La critique : Bon, ben une nouvelle fois j'ai expérimenté le décalage entre l'emballement de la critique et la triste réalité du produit présenté : parti pour voir un "manifeste pour un cinéma réellement libre et lyrique" (Cahiers du cinéma), "un miracle de cinéma" (20 Minutes), "un objet fascinant, purement cinématographique" (Fiches du Cinéma), "un incroyable séisme émotionnel, poétique et cinématographique" (Les Inrockuptibles), parce que "tout chez Miguel Gomes n'est que cinéma, et donc forcément, naturellement, plus encore que cela, infiniment" (Nouvel Obs), j'ai baillé quelques dizaines de fois devant un exercice de style dont l'innovation se résume à tourner en 4x3, en noir et blanc et en muet, wouah, quelle audace, à se dire qu'avec ça on pourrait même décrocher l'Oscar !

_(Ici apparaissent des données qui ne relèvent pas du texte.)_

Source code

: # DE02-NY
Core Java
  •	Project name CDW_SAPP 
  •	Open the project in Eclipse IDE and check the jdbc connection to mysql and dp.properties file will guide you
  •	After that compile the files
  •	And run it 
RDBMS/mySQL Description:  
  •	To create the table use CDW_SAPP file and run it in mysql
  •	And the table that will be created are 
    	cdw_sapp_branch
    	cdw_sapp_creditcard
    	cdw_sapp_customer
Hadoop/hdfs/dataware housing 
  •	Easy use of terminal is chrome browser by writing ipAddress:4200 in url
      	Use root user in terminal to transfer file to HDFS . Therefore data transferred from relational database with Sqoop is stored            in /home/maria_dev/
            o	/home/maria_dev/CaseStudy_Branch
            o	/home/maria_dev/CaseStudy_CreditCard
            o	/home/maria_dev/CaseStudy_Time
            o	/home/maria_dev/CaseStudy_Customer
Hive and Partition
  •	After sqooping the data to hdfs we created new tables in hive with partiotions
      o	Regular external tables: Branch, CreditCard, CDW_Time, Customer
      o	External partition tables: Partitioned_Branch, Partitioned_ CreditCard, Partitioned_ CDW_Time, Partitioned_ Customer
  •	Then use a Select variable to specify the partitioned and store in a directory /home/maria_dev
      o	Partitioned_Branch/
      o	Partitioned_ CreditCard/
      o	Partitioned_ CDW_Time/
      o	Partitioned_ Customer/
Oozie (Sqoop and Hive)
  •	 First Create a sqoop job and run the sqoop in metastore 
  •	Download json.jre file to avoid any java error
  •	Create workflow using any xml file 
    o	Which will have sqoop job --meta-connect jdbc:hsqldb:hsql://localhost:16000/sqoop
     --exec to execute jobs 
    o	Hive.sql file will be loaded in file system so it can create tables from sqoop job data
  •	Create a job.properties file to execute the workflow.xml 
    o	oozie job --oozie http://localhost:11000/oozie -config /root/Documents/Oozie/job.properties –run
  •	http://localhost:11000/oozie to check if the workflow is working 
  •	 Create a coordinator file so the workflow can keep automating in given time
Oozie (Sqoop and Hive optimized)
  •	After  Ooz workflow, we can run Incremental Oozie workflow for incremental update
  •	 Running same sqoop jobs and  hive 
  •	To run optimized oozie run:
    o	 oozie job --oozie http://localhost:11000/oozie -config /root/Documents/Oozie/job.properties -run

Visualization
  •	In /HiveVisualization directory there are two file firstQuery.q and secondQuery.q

Et pourtant, devant tant d'enthousiasme et une telle unanimité, je m'étais dit que j'allais enfin voir un film qui fera date, une expérience nouvelle, peut-être le quatrième 9/10 de ces critiques ? Je n'étais pas le seul à avoir cet espoir, à voir la salle du Balzac pleine pour une séance de 16 h 30 en semaine. Le film est en deux parties, "Paradis perdu" et "Paradis" (ce qui est le plan inversé du "Tabu" de Murnau), plus un prologue qui est un film vu par Pilar, l'histoire édifiante d'un intrépide explorateur qui s'enfonce dans le continent africain pour oublier le souvenir de son épouse morte, racontée par une voix off verbeuse, et qui s'avère être le teasing de la deuxième partie. La véritable histoire, contemporaine, nous raconte donc la vie de ces trois femmes qui habitent le même palier : Pilar, dame patronnesse prête à accueillir une Polonaise de la communauté de Taizé (mais qui, enjeu dramatique bouleversifiant, ne vient finalement pas) ; Aurora, une dame âgée placée sous la tutelle de sa fille à cause de son addiction au jeu, gardée par un dragon cap-verdien qui la séquestre pour son bien. C'est déjà filmé en noir et blanc et en 4x3, avec une caméra frontale et un montage plat, c'est joué avec une diction et une conviction qui, comparativement, feraient de Jean-Pierre Léaud l'archétype de l'acteur shakespearien, bref, on s'ennuie ferme.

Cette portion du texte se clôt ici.